16. System configuration (3)
• Almost always, in the company there is a mail server, the value should be include the domain, for example. exch.dev.com.
• The option "scope = both" make the change effective immediately and permanently.
• We must also create and configure an ACL (from Oracle11) using the system package dbms_network_acl_admin. The ACL (Access
Control List) is only one way to define external resources to the RDBMS (such as email servers) and allow access to users.
• Now open slideshare [http://www.slideshare.net/jackbim/recipe-7-of-data-warehouse-a-messaging-system-for-oracle-dwh-2]
where you will find all the instructions on how to download and run the installation script of this messaging system. The script will
execute all the necessary settings for you.
• All this will take no longer than 5 minutes of work.
17. Test
• In addition to the tests showned in the slides of slideshare, we perform another test now, certainly more exhaustive, which clearly
shows the functionality simulating a piece of ETL load.
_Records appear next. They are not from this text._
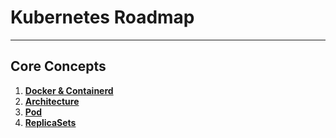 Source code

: # Kubernetes Roadmap

***

## Core Concepts
1. **[Docker & Containerd](core-concepts/README-docker-containerd.md)**
2. **[Architecture](core-concepts/README-architecture.md)**
3. **[Pod](core-concepts/README-pod.md)**
4. **[ReplicaSets](core-concepts/replicaSets/README.md)**
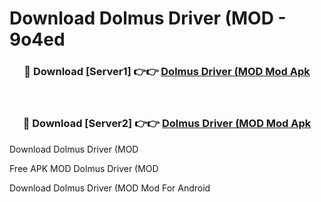 # Download Dolmus Driver (MOD - 9o4ed



<div align="center">
<h3>🔴 Download [Server1] 👉👉 <a href="https://momento.my/?title=Dolmus_Driver_(MOD">Dolmus Driver (MOD Mod Apk</a></h3><br>

<h3>🔴 Download [Server2] 👉👉 <a href="https://momento.my/?title=Dolmus_Driver_(MOD">Dolmus Driver (MOD Mod Apk</a></h3>
</div>



Download Dolmus Driver (MOD 

Free APK MOD Dolmus Driver (MOD 

Download Dolmus Driver (MOD Mod For Android
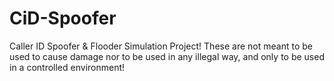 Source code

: # CiD-Spoofer
Caller ID Spoofer &amp; Flooder Simulation Project! These are not meant to be used to cause damage nor to be used in any illegal way, and only to be used in a controlled environment!
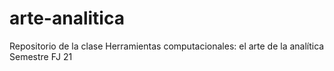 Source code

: # arte-analitica
Repositorio de la clase Herramientas computacionales: el arte de la analítica  Semestre FJ 21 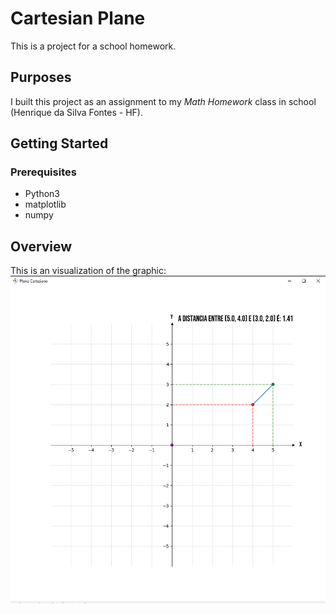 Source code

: # Cartesian Plane
This is a project for a school homework.
## Purposes
I built this project as an assignment to my *Math Homework* class in school (Henrique da Silva Fontes - HF).
## Getting Started

### Prerequisites
- Python3
- matplotlib
- numpy

## Overview
This is an visualization of the graphic:
![Cartesian Plane Sample](cartesian-plane.png)
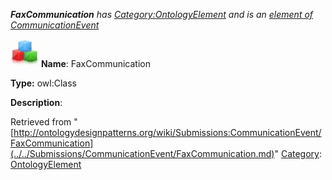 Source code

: ___FaxCommunication__ has [Category:OntologyElement](../../Category/OntologyElement.md "Category:OntologyElement") and is an [element of](../../Property/ElementOf.md "Property:ElementOf") [CommunicationEvent](../../Submissions/CommunicationEvent.md "Submissions:CommunicationEvent")_


  




[![Class](../../images/thumb/2/27/Class.gif/45px-Class.gif)](../../Image/Class.gif.md "Class")
__Name__: FaxCommunication 


__Type:__ owl:Class 


__Description__: 





Retrieved from "[http://ontologydesignpatterns.org/wiki/Submissions:CommunicationEvent/FaxCommunication](../../Submissions/CommunicationEvent/FaxCommunication.md)"
 [Category](http://ontologydesignpatterns.org/wiki/Special:Categories "Special:Categories"): [OntologyElement](../../Category/OntologyElement.md "Category:OntologyElement")
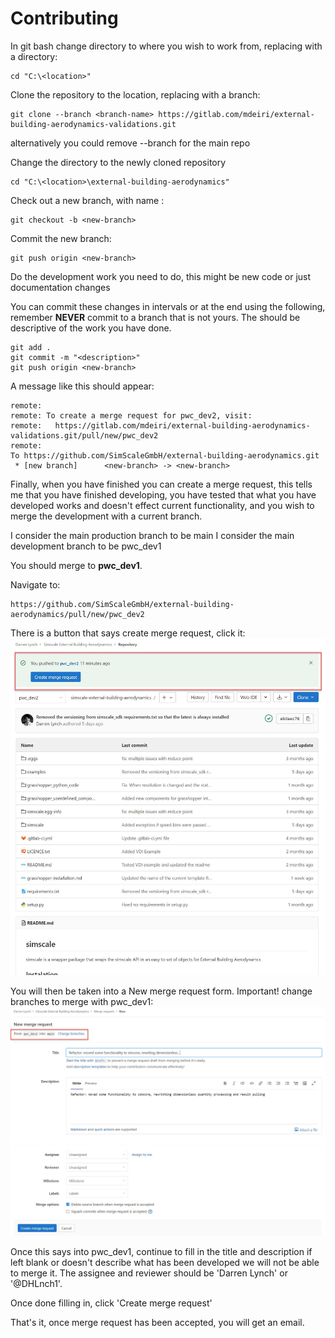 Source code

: # Contributing

In git bash change directory to where you wish to work from, replacing <location> with a directory:

    cd "C:\<location>"

Clone the repository to the location, replacing <branch-name> with a branch:

    git clone --branch <branch-name> https://gitlab.com/mdeiri/external-building-aerodynamics-validations.git

alternatively you could remove --branch <branch-name> for the main repo

Change the directory to the newly cloned repository

    cd "C:\<location>\external-building-aerodynamics"

Check out a new branch, with name <new-branch>:

    git checkout -b <new-branch>

Commit the new branch:

    git push origin <new-branch>

Do the development work you need to do, this might be new code or just documentation changes

You can commit these changes in intervals or at the end using the following, 
remember **NEVER** commit to a branch that is not yours. The <description> should 
be descriptive of the work you have done.

    git add .
    git commit -m "<description>"
    git push origin <new-branch>

A message like this should appear:

    remote:
    remote: To create a merge request for pwc_dev2, visit:
    remote:   https://gitlab.com/mdeiri/external-building-aerodynamics-validations.git/pull/new/pwc_dev2
    remote:
    To https://github.com/SimScaleGmbH/external-building-aerodynamics.git
     * [new branch]      <new-branch> -> <new-branch>

Finally, when you have finished you can create a merge request, this tells me
that you have finished developing, you have tested that what you have developed
works and doesn't effect current functionality, and you wish to merge the development
with a current branch. 

I consider the main production branch to be main
I consider the main development branch to be pwc_dev1

You should merge to **pwc_dev1**.

Navigate to:

    https://github.com/SimScaleGmbH/external-building-aerodynamics/pull/new/pwc_dev2

There is a button that says create merge request, click it:
![image info](./images/commit_documentation_images/merge_request.JPG)

You will then be taken into a New merge request form. Important! change branches to merge with pwc_dev1:
![image info](./images/commit_documentation_images/change_branch.JPG)

Once this says <new-branch> into pwc_dev1, continue to fill in the title and 
description if left blank or doesn't describe what has been developed we will not
be able to merge it. The assignee and reviewer should be 'Darren Lynch' or '@DHLnch1'.

Once done filling in, click 'Create merge request'

That's it, once merge request has been accepted, you will get an email.  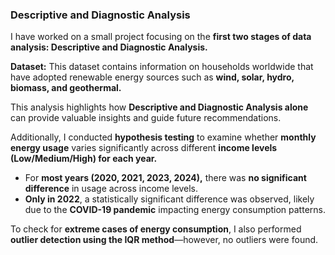 ### **Descriptive and Diagnostic Analysis**  

I have worked on a small project focusing on the **first two stages of data analysis: Descriptive and Diagnostic Analysis.**  

**Dataset:** This dataset contains information on households worldwide that have adopted renewable energy sources such as **wind, solar, hydro, biomass, and geothermal.**  

This analysis highlights how **Descriptive and Diagnostic Analysis alone** can provide valuable insights and guide future recommendations.  

Additionally, I conducted **hypothesis testing** to examine whether **monthly energy usage** varies significantly across different **income levels (Low/Medium/High) for each year.**  
- For **most years (2020, 2021, 2023, 2024),** there was **no significant difference** in usage across income levels.  
- **Only in 2022**, a statistically significant difference was observed, likely due to the **COVID-19 pandemic** impacting energy consumption patterns.  

To check for **extreme cases of energy consumption**, I also performed **outlier detection using the IQR method**—however, no outliers were found.
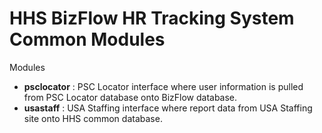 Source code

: # HHS BizFlow HR Tracking System Common Modules

Modules

- **psclocator** : PSC Locator interface where user information is pulled from PSC Locator database onto BizFlow database.
- **usastaff** : USA Staffing interface where report data from USA Staffing site onto HHS common database. 
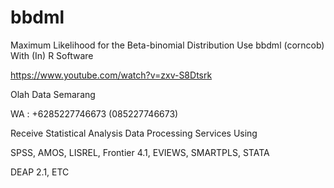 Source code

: # bbdml
Maximum Likelihood for the Beta-binomial Distribution Use bbdml (corncob) With (In) R Software

https://www.youtube.com/watch?v=zxv-S8Dtsrk

Olah Data Semarang

WA : +6285227746673 (085227746673)

Receive Statistical Analysis Data Processing Services Using

SPSS, AMOS, LISREL, Frontier 4.1, EVIEWS, SMARTPLS, STATA

DEAP 2.1, ETC
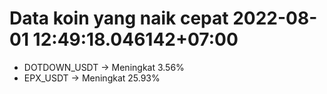 # Data koin yang naik cepat 2022-08-01 12:49:18.046142+07:00

* DOTDOWN_USDT -> Meningkat 3.56%
* EPX_USDT -> Meningkat 25.93%

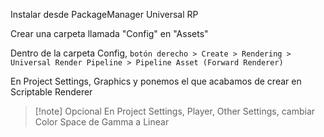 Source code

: Instalar desde PackageManager Universal RP

Crear una carpeta llamada "Config" en "Assets"

Dentro de la carpeta Config, `botón derecho > Create > Rendering > Universal Render Pipeline > Pipeline Asset (Forward Renderer)`

En Project Settings, Graphics y ponemos el que acabamos de crear en Scriptable Renderer 

> [!note] Opcional
> En Project Settings, Player, Other Settings, cambiar Color Space de Gamma a Linear

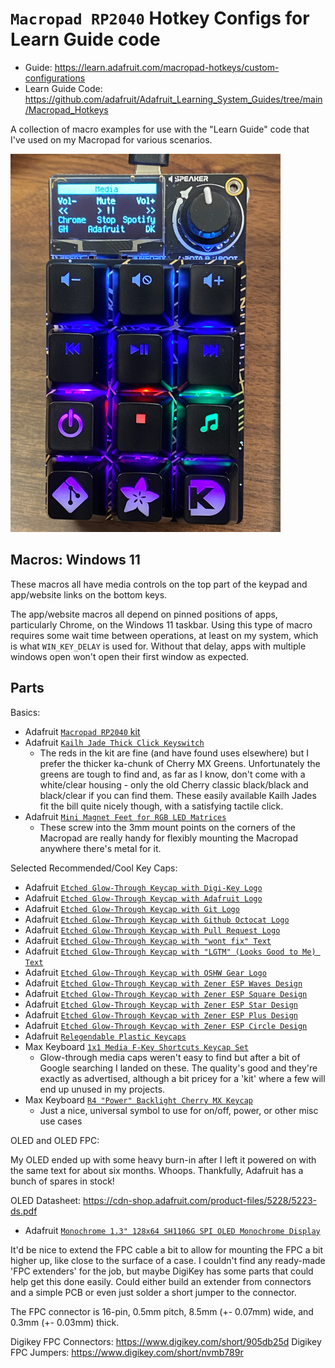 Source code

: # `Macropad RP2040` Hotkey Configs for Learn Guide code

* Guide: <https://learn.adafruit.com/macropad-hotkeys/custom-configurations>
* Learn Guide Code: <https://github.com/adafruit/Adafruit_Learning_System_Guides/tree/main/Macropad_Hotkeys>

A collection of macro examples for use with the "Learn Guide" code that I've used on my Macropad for various scenarios.

<img src="./macropad-rp2040.png">

## Macros: Windows 11

These macros all have media controls on the top part of the keypad and app/website links on the bottom keys.

The app/website macros all depend on pinned positions of apps, particularly Chrome, on the Windows 11 taskbar. Using this type of macro requires some wait time between operations, at least on my system, which is what `WIN_KEY_DELAY` is used for. Without that delay, apps with multiple windows open won't open their first window as expected. 

## Parts

Basics:

* Adafruit [`Macropad RP2040` kit](https://www.adafruit.com/product/5128)
* Adafruit [`Kailh Jade Thick Click Keyswitch`](https://www.adafruit.com/product/5149)
    * The reds in the kit are fine (and have found uses elsewhere) but I prefer the thicker ka-chunk of Cherry MX Greens. Unfortunately the greens are tough to find and, as far as I know, don't come with a white/clear housing - only the old Cherry classic black/black and black/clear if you can find them. These easily available Kailh Jades fit the bill quite nicely though, with a satisfying tactile click.
* Adafruit [`Mini Magnet Feet for RGB LED Matrices`](https://www.adafruit.com/product/4631)
    * These screw into the 3mm mount points on the corners of the Macropad are really handy for flexibly mounting the Macropad anywhere there's metal for it.

Selected Recommended/Cool Key Caps:

* Adafruit [`Etched Glow-Through Keycap with Digi-Key Logo`](https://www.adafruit.com/product/5143)
* Adafruit [`Etched Glow-Through Keycap with Adafruit Logo`](https://www.adafruit.com/product/5094)
* Adafruit [`Etched Glow-Through Keycap with Git Logo`](https://www.adafruit.com/product/5193)
* Adafruit [`Etched Glow-Through Keycap with Github Octocat Logo`](https://www.adafruit.com/product/5192)
* Adafruit [`Etched Glow-Through Keycap with Pull Request Logo`](https://www.adafruit.com/product/5196)
* Adafruit [`Etched Glow-Through Keycap with "wont fix" Text`](https://www.adafruit.com/product/5197)
* Adafruit [`Etched Glow-Through Keycap with "LGTM" (Looks Good to Me) Text`](https://www.adafruit.com/product/5195)
* Adafruit [`Etched Glow-Through Keycap with OSHW Gear Logo`](https://www.adafruit.com/product/5115)
* Adafruit [`Etched Glow-Through Keycap with Zener ESP Waves Design`](https://www.adafruit.com/product/5104)
* Adafruit [`Etched Glow-Through Keycap with Zener ESP Square Design`](https://www.adafruit.com/product/5106)
* Adafruit [`Etched Glow-Through Keycap with Zener ESP Star Design`](https://www.adafruit.com/product/5105)
* Adafruit [`Etched Glow-Through Keycap with Zener ESP Plus Design`](https://www.adafruit.com/product/5107)
* Adafruit [`Etched Glow-Through Keycap with Zener ESP Circle Design`](https://www.adafruit.com/product/5108)
* Adafruit [`Relegendable Plastic Keycaps`](https://www.adafruit.com/product/5039)
* Max Keyboard [`1x1 Media F-Key Shortcuts Keycap Set`](https://www.maxkeyboard.com/r4-1x1-media-f-key-shortcuts-keycap-set.html)
    * Glow-through media caps weren't easy to find but after a bit of Google searching I landed on these. The quality's good and they're exactly as advertised, although a bit pricey for a 'kit' where a few will end up unused in my projects.
* Max Keyboard [`R4 "Power" Backlight Cherry MX Keycap`](https://www.maxkeyboard.com/custom-r4-power-backlight-cherry-mx-keycap.html)
    * Just a nice, universal symbol to use for on/off, power, or other misc use cases

OLED and OLED FPC:

My OLED ended up with some heavy burn-in after I left it powered on with the same text for about six months. Whoops. Thankfully, Adafruit has a bunch of spares in stock!

OLED Datasheet: <https://cdn-shop.adafruit.com/product-files/5228/5223-ds.pdf>

* Adafruit [`Monochrome 1.3" 128x64 SH1106G SPI OLED Monochrome Display`](https://www.adafruit.com/product/5228)

It'd be nice to extend the FPC cable a bit to allow for mounting the FPC a bit higher up, like close to the surface of a case. I couldn't find any ready-made 'FPC extenders' for the job, but maybe DigiKey has some parts that could help get this done easily. Could either build an extender from connectors and a simple PCB or even just solder a short jumper to the connector. 

The FPC connector is 16-pin, 0.5mm pitch, 8.5mm (+- 0.07mm) wide, and 0.3mm (+- 0.03mm) thick.

Digikey FPC Connectors: <https://www.digikey.com/short/905db25d>
Digikey FPC Jumpers: <https://www.digikey.com/short/nvmb789r> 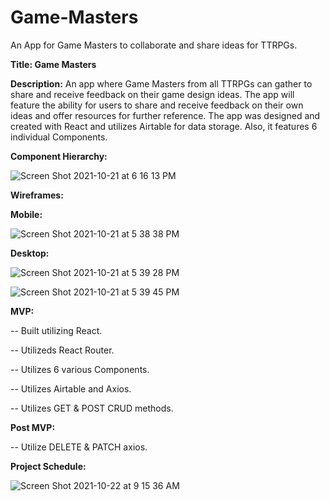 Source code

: # Game-Masters
An App for Game Masters to collaborate and share ideas for TTRPGs.

**Title: Game Masters**

**Description:** An app where Game Masters from all TTRPGs can gather to share and receive feedback on their game design ideas. The app will feature the ability for users to share and receive feedback on their own ideas and offer resources for further reference. The app was designed and created with React and utilizes Airtable for data storage. Also, it features 6 individual Components.


**Component Hierarchy:**


![Screen Shot 2021-10-21 at 6 16 13 PM](https://user-images.githubusercontent.com/91752553/138365211-18cdba66-3166-429e-91c9-dbc130099bbc.png)


**Wireframes:** 

**Mobile:**

![Screen Shot 2021-10-21 at 5 38 38 PM](https://user-images.githubusercontent.com/91752553/138364797-1553b1bd-cf3c-4bdf-9fe6-39e3336c7999.png)


**Desktop:**

![Screen Shot 2021-10-21 at 5 39 28 PM](https://user-images.githubusercontent.com/91752553/138364824-7a7d12ce-df3f-470f-bea1-fc45558bfcff.png)


![Screen Shot 2021-10-21 at 5 39 45 PM](https://user-images.githubusercontent.com/91752553/138365053-4bcfa56c-fcd4-44f0-b294-3fe76144765c.png)


**MVP:** 

 -- Built utilizing React.
 
 -- Utilizeds React Router.
 
 -- Utilizes 6 various Components.
 
 -- Utilizes Airtable and Axios.
 
 -- Utilizes GET & POST CRUD methods. 
 
 **Post MVP:** 
  
  -- Utilize DELETE & PATCH axios.
  
  
  **Project Schedule:** 
 
 
 ![Screen Shot 2021-10-22 at 9 15 36 AM](https://user-images.githubusercontent.com/91752553/138459966-751f8972-79f6-40cc-b996-40e17809062b.png)

  
  
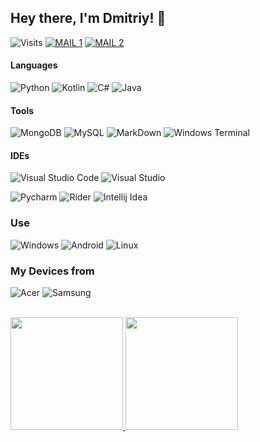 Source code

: ## Hey there, I'm Dmitriy! 👋
![Visits](http://estruyf-github.azurewebsites.net/api/VisitorHit?user=TheEnderOficial&repo=Envoy-VC-visitors-badge&countColorcountColor&countColor=%237B1E7A)
[![MAIL 1](https://img.shields.io/badge/MAIL1-D14836?style=for-the-badge&logo=gmail&logoColor=white&link=mailto:enderteamyt.official@gmail.com)](mailto:enderteamyt.official@gmail.com)
[![MAIL 2](https://img.shields.io/badge/MAIL2-D14836?style=for-the-badge&logo=gmail&logoColor=white&link=mailto:enderofficial.ml@gmail.com)](mailto:enderofficial.ml@gmail.com)

#### Languages
![Python](https://img.shields.io/badge/Python-3776AB?style=for-the-badge&logo=python&logoColor=white)
![Kotlin](https://img.shields.io/badge/Kotlin-0095D5?style=for-the-badge&logo=kotlin&logoColor=white)
![C#](https://img.shields.io/badge/C%23-512BD4?style=for-the-badge&logo=dotnet&logoColor=white)
![Java](https://img.shields.io/badge/Java-007396?style=for-the-badge&logo=java&logoColor=white)

#### Tools
![MongoDB](https://img.shields.io/badge/MongoDB-47A248?style=for-the-badge&logo=mongodb&logoColor=white)
![MySQL](https://img.shields.io/badge/MySQL-4479A1?style=for-the-badge&logo=mysql&logoColor=white)
![MarkDown](https://img.shields.io/badge/Markdown-00000F?style=for-the-badge&logo=markdown&logoColor=white)
![Windows Terminal](https://img.shields.io/badge/WindowsTerminal-4D4D4D?style=for-the-badge&logo=windowsterminal&logoColor=white)
#### IDEs
![Visual Studio Code](https://img.shields.io/badge/VSCode-007ACC?style=for-the-badge&logo=visualstudiocode&logoColor=white)
![Visual Studio](https://img.shields.io/badge/VisualStudio-5C2D91?style=for-the-badge&logo=visualstudio&logoColor=white)

![Pycharm](https://img.shields.io/badge/PyCharm-00000F?style=for-the-badge&logo=pycharm&logoColor=white)
![Rider](https://img.shields.io/badge/Rider-00000F?style=for-the-badge&logo=rider&logoColor=white)
![Intellij Idea](https://img.shields.io/badge/Idea-00000F?style=for-the-badge&logo=intellijidea&ilogoColor=white)

### Use
![Windows](https://img.shields.io/badge/Windows-0078D6?style=for-the-badge&logo=windows&logoColor=white)
![Android](https://img.shields.io/badge/Android-3DDC84?style=for-the-badge&logo=android&logoColor=white)
![Linux](https://img.shields.io/badge/Linux-FCC624?style=for-the-badge&logo=linux&logoColor=white)

### My Devices from
![Acer](https://img.shields.io/badge/Acer-83B81A?style=for-the-badge&logo=acer&logoColor=white)
![Samsung](https://img.shields.io/badge/Samsung-1428A0?style=for-the-badge&logo=Samsung&logoColor=white)


<br>
<a href="https://github.com/TheEnderOfficial">
  <img height="180em" src="https://github-readme-stats.vercel.app/api?username=TheEnderOfficial&theme=cobalt" />
  <img height="180em" src="https://github-readme-stats.vercel.app/api/top-langs/?username=TheEnderOfficial&theme=cobalt&layout=compact" />
</a>      
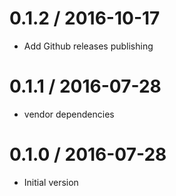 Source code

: # 0.1.2 / 2016-10-17

  * Add Github releases publishing

# 0.1.1 / 2016-07-28

  * vendor dependencies

# 0.1.0 / 2016-07-28

  * Initial version
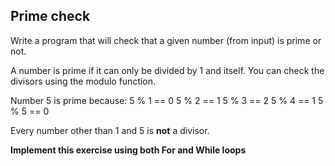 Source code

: ## Prime check

Write a program that will check that a given number (from input) is prime or not.

A number is prime if it can only be divided by 1 and itself. You can check the divisors using the modulo function.

Number 5 is prime because:
5 % 1 == 0
5 % 2 == 1
5 % 3 == 2
5 % 4 == 1
5 % 5 == 0

Every number other than 1 and 5 is **not** a divisor.

**Implement this exercise using both For and While loops**



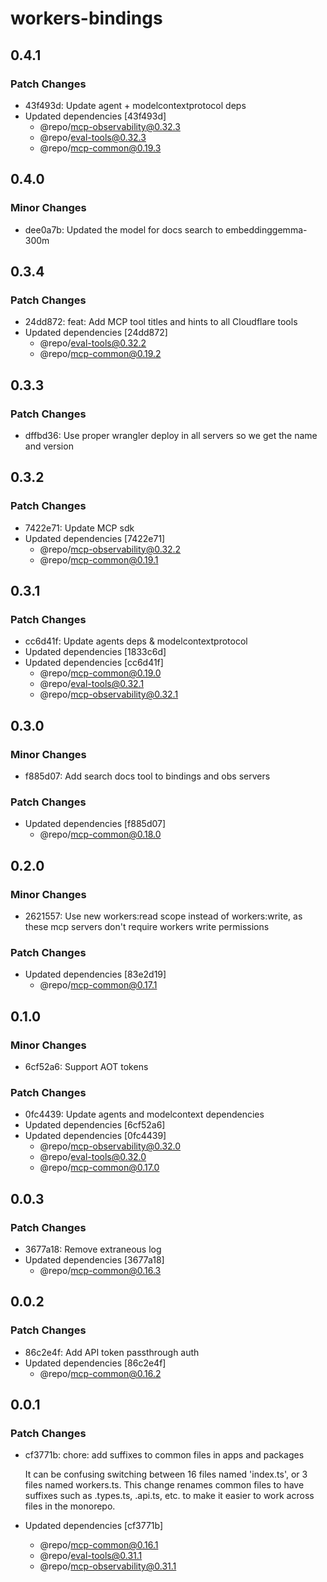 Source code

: # workers-bindings

## 0.4.1

### Patch Changes

- 43f493d: Update agent + modelcontextprotocol deps
- Updated dependencies [43f493d]
  - @repo/mcp-observability@0.32.3
  - @repo/eval-tools@0.32.3
  - @repo/mcp-common@0.19.3

## 0.4.0

### Minor Changes

- dee0a7b: Updated the model for docs search to embeddinggemma-300m

## 0.3.4

### Patch Changes

- 24dd872: feat: Add MCP tool titles and hints to all Cloudflare tools
- Updated dependencies [24dd872]
  - @repo/eval-tools@0.32.2
  - @repo/mcp-common@0.19.2

## 0.3.3

### Patch Changes

- dffbd36: Use proper wrangler deploy in all servers so we get the name and version

## 0.3.2

### Patch Changes

- 7422e71: Update MCP sdk
- Updated dependencies [7422e71]
  - @repo/mcp-observability@0.32.2
  - @repo/mcp-common@0.19.1

## 0.3.1

### Patch Changes

- cc6d41f: Update agents deps & modelcontextprotocol
- Updated dependencies [1833c6d]
- Updated dependencies [cc6d41f]
  - @repo/mcp-common@0.19.0
  - @repo/eval-tools@0.32.1
  - @repo/mcp-observability@0.32.1

## 0.3.0

### Minor Changes

- f885d07: Add search docs tool to bindings and obs servers

### Patch Changes

- Updated dependencies [f885d07]
  - @repo/mcp-common@0.18.0

## 0.2.0

### Minor Changes

- 2621557: Use new workers:read scope instead of workers:write, as these mcp servers don't require workers write permissions

### Patch Changes

- Updated dependencies [83e2d19]
  - @repo/mcp-common@0.17.1

## 0.1.0

### Minor Changes

- 6cf52a6: Support AOT tokens

### Patch Changes

- 0fc4439: Update agents and modelcontext dependencies
- Updated dependencies [6cf52a6]
- Updated dependencies [0fc4439]
  - @repo/mcp-observability@0.32.0
  - @repo/eval-tools@0.32.0
  - @repo/mcp-common@0.17.0

## 0.0.3

### Patch Changes

- 3677a18: Remove extraneous log
- Updated dependencies [3677a18]
  - @repo/mcp-common@0.16.3

## 0.0.2

### Patch Changes

- 86c2e4f: Add API token passthrough auth
- Updated dependencies [86c2e4f]
  - @repo/mcp-common@0.16.2

## 0.0.1

### Patch Changes

- cf3771b: chore: add suffixes to common files in apps and packages

  It can be confusing switching between 16 files named 'index.ts', or 3 files named workers.ts. This change renames common files to have suffixes such as .types.ts, .api.ts, etc. to make it easier to work across files in the monorepo.

- Updated dependencies [cf3771b]
  - @repo/mcp-common@0.16.1
  - @repo/eval-tools@0.31.1
  - @repo/mcp-observability@0.31.1
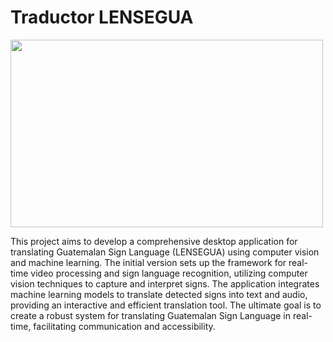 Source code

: # Traductor LENSEGUA
<img src="https://raw.githubusercontent.com/achleey/TraductorLENSEGUA/main/src/LENSEGUA.jpeg" width="500" height = 300>

This project aims to develop a comprehensive desktop application for translating Guatemalan Sign Language (LENSEGUA) using computer vision and machine learning. The initial version sets up the framework for real-time video processing and sign language recognition, utilizing computer vision techniques to capture and interpret signs. The application integrates machine learning models to translate detected signs into text and audio, providing an interactive and efficient translation tool. The ultimate goal is to create a robust system for translating Guatemalan Sign Language in real-time, facilitating communication and accessibility.
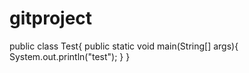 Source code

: # gitproject
public class Test{
public static void main(String[] args){
	System.out.println("test");
}
}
• We start by creating a test table, initializing it from a system table. At this point we run an anonymous block of code (anonymous
block is defined as the set of SQL statements included between a begin and an end) that will simulate a real load of a table with
insert and delete of data. The sequence of steps is quite simple: you initialize global variables package to better identify the various
steps in the messaging table.
create table SALES as select * from tabs;
begin
mef.pv_sched_cod := 'Daily';
mef.pv_job_cod := 'Staging tables';
mef.pv_unit_cod := 'Load sales table';
mef.pv_exec_cnt := 10;
mef.p_send('proc_prova','Load of SALES table');
mef.p_send('proc_prova','Deleting...');
delete from sales;
mef.p_send('proc_prova','Deleted');
mef.p_send('proc_prova','Loading...');
insert into sales select * from tabs;
mef.p_send('proc_prova','Loaded');
mef.p_mail('MEF','ETL_administrator','Sales table loaded');
mef.p_send('proc_prova','Load ended');
end;
/
• The final result obtained, which can be seen in the table MEF_MSG_LOT, it is very interesting, and gives you the wealth of
contextual information that is talked about in the beginning.
18. Conclusion
• We saw in detail the steps required to build a messaging system, simple, but very useful for all the people working in the Data
Warehouse projects.
• This implementation, which is the basis of my Micro-ETL-Foundation, obviously works on any Oracle-PL/SQL project, is non-
invasive, and can be applied at any time inserting simple procedure calls in an existing ETL process.